The move is an effort to address unequal representation in Holyrood.

While women make up 52% of the country’s population, they are underrepresented in the chamber, where just 35% of MSPs are female.

The non-party Women 50:50 campaign is amongst those pushing to change this. Party heads Nicola Sturgeon, Patrick Harvie, Richard Leonard and Willie Rennie have all backed the drive.

The SNP’s executive committee have decided to use all-women lists to choose candidates in areas where the current SNP MSP is standing down.

These include Aberdeen Donside, Argyll and Bute, Banffshire and Buchan Coast, Caithness, Sutherland and Ross, Clydesdale, Falkirk East, Stirling, plus Uddingston and Bellshill.

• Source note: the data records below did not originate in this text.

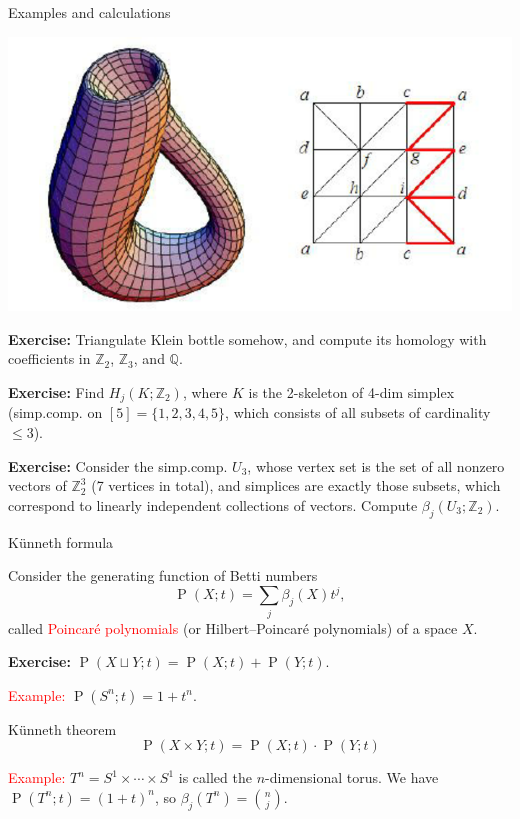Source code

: \documentclass[10pt]{beamer}
\DeclareMathOperator{\Hilb}{P}
\newcommand{\Zo}{\mathbb{Z}}
\newcommand{\Qo}{\mathbb{Q}}
\newcommand{\Zt}{\Zo_2}
\begin{document}
\begin{frame}{Examples and calculations}

\begin{center}
\includegraphics[scale = 0.15]{pictures/KleinBottle.png}
\end{center}

\textbf{Exercise:} Triangulate Klein bottle somehow, and compute its homology with coefficients in $\Zt$, $\Zo_3$, and $\Qo$.

\textbf{Exercise:} Find $H_j(K;\Zt)$, where $K$ is the 2-skeleton of 4-dim simplex (simp.comp. on $[5]=\{1,2,3,4,5\}$, which consists of all subsets of cardinality $\leqslant 3$).

\textbf{Exercise:} Consider the simp.comp. $U_3$, whose vertex set is the set of all nonzero vectors of $\Zt^3$ (7 vertices in total), and simplices are exactly those subsets, which correspond to linearly independent collections of vectors. Compute $\beta_j(U_3;\Zt)$.
\end{frame}

\begin{frame}{K\"{u}nneth formula}

Consider the generating function of Betti numbers
\[
\Hilb(X;t)=\sum_j \beta_j(X)t^j,
\]
called \textcolor{red}{Poincar\'{e} polynomials} (or Hilbert--Poincar\'{e} polynomials) of a space $X$.\pause

\textbf{Exercise:} $\Hilb(X\sqcup Y;t)=\Hilb(X;t)+\Hilb(Y;t)$.\pause

\textcolor{red}{Example:} $\Hilb(S^n;t)=1+t^n$.\pause

\begin{block}{K\"{u}nneth theorem}
\[
\Hilb(X\times Y;t)=\Hilb(X;t)\cdot \Hilb(Y;t)
\]
\end{block}
\pause

\textcolor{red}{Example:} $T^n=S^1\times\cdots\times S^1$ is called the $n$-dimensional torus. We have $\Hilb(T^n;t)=(1+t)^n$, so $\beta_j(T^n)={n\choose j}$.
\end{frame}
\end{document}
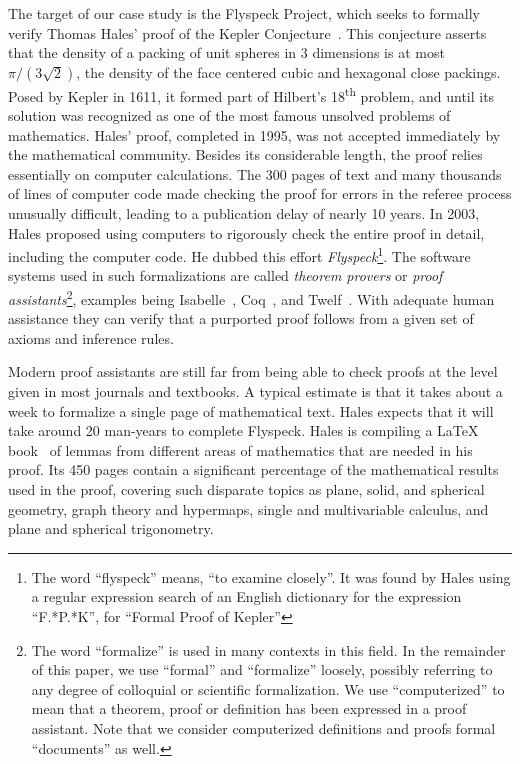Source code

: \begin{background}
The target of our case study is the Flyspeck Project, which seeks to formally
verify Thomas Hales' proof of the Kepler
Conjecture~\cite{Hales:2005:Annals,Hales:2006:DCG}.  This conjecture asserts
that the density of a packing of unit spheres in 3 dimensions is at most
$\pi/(3\sqrt{2})$, the density of the face centered cubic and hexagonal close
packings.  Posed by Kepler in 1611, it formed part of Hilbert's
18\textsuperscript{th} problem, and until its solution was recognized as one of
the most famous unsolved problems of mathematics.  Hales' proof, completed in
1995, was not accepted immediately by the mathematical community.  Besides its
considerable length, the proof relies essentially on computer calculations.  The
300 pages of text and many thousands of lines of computer code made checking the
proof for errors in the referee process unusually difficult, leading to a
publication delay of nearly 10 years.  In 2003, Hales proposed using computers
to rigorously check the entire proof in detail, including the computer code.  He
dubbed this effort \textit{Flyspeck}\footnote{The word ``flyspeck'' means, ``to
  examine closely''.  It was found by Hales using a regular expression search of
  an English dictionary for the expression ``F.*P.*K'', for ``Formal Proof of
  Kepler''}.  The software systems used in such formalizations are called
\textit{theorem provers} or \textit{proof assistants}\footnote{The word
  ``formalize'' is used in many contexts in this field.  In the remainder of
  this paper, we use ``formal'' and ``formalize'' loosely, possibly referring to
  any degree of colloquial or scientific formalization.  We use ``computerized''
  to mean that a theorem, proof or definition has been expressed in a proof
  assistant.  Note that we consider computerized definitions and proofs formal
  ``documents'' as well.}, examples being Isabelle~\cite{Paulson:1994:Isabelle},
Coq~\cite{Bertot:2004:CoqBook}, and Twelf~\cite{Schurmann:1999:Twelf}.  With
adequate human assistance they can verify that a purported proof follows from a
given set of axioms and inference rules.

Modern proof assistants are still far from being able to check proofs at the
level given in most journals and textbooks.  A typical estimate is that it takes
about a week to formalize a single page of mathematical text.  Hales expects
that it will take around 20 man-years to complete Flyspeck.  Hales is compiling
a {\LaTeX} book~\cite{Hales:2008:FlyspeckBook} of lemmas from different areas of
mathematics that are needed in his proof.  Its 450 pages contain a significant
percentage of the mathematical results used in the proof, covering such
disparate topics as plane, solid, and spherical geometry, graph theory and
hypermaps, single and multivariable calculus, and plane and spherical
trigonometry.


\end{background}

It also includes Renfrewshire North and West, which is currently held by shamed former finance secretary Derek Mackay, who resigned his cabinet post after it emerged that he had sent hundreds of secret messages to a 16-year-old boy.

The women-only rule there means Mackay cannot ask party members to choose him to contest the upcoming election.

It’s understood that the party’s ruling National Executive Committee may also add female hopefuls, plus others with disabilities from minority ethnic communities, to broaden the field in other areas.

The change also ensures that, should the SNP win in Aberdeen Donside, no man will succeed disgraced Mark McDonald there. The former children’s minister has sat as an independent since losing the party whip over inappropriate conduct.

McDonald quit the cabinet in November 2017 after he admitted causing a woman “considerable distress” and, announcing in March that he will not seek re-election, said he would have to “live forever with consequences of those mistakes and the upset they caused”.

Meanwhile, the party’s vacancy in Argyll and Bute comes as Government Business and Constitutional Relations Michael Russell steps down – a move which triggered a petition to urge him to reconsider.

Former Transport Minister Stewart Stevenson is retiring in Banffshire and Buchan, while Gail Ross vacates her role in Caithness, Cutherland and Ross to benefit her family. Breaking that news, she said the “demands of travelling to Edinburgh” were a factor and commented that video meetings and remote voting should be considered “if we are to encourage into politics more young people with families who live far away” from the capital.

Aileen Campbell, Communities Secretary and Clydesdale MSP, made a similar announcement after Ross, saying she needed a “better work-life balance”.

Meanwhile, Angus MacDonald will depart Falkirk East, and ex-Government Strategy Secretary and Stirling MSP Bruce Crawford is also stepping down.

Richard Lyle’s retirement leaves the vacancy in Uddingston and Bellshill.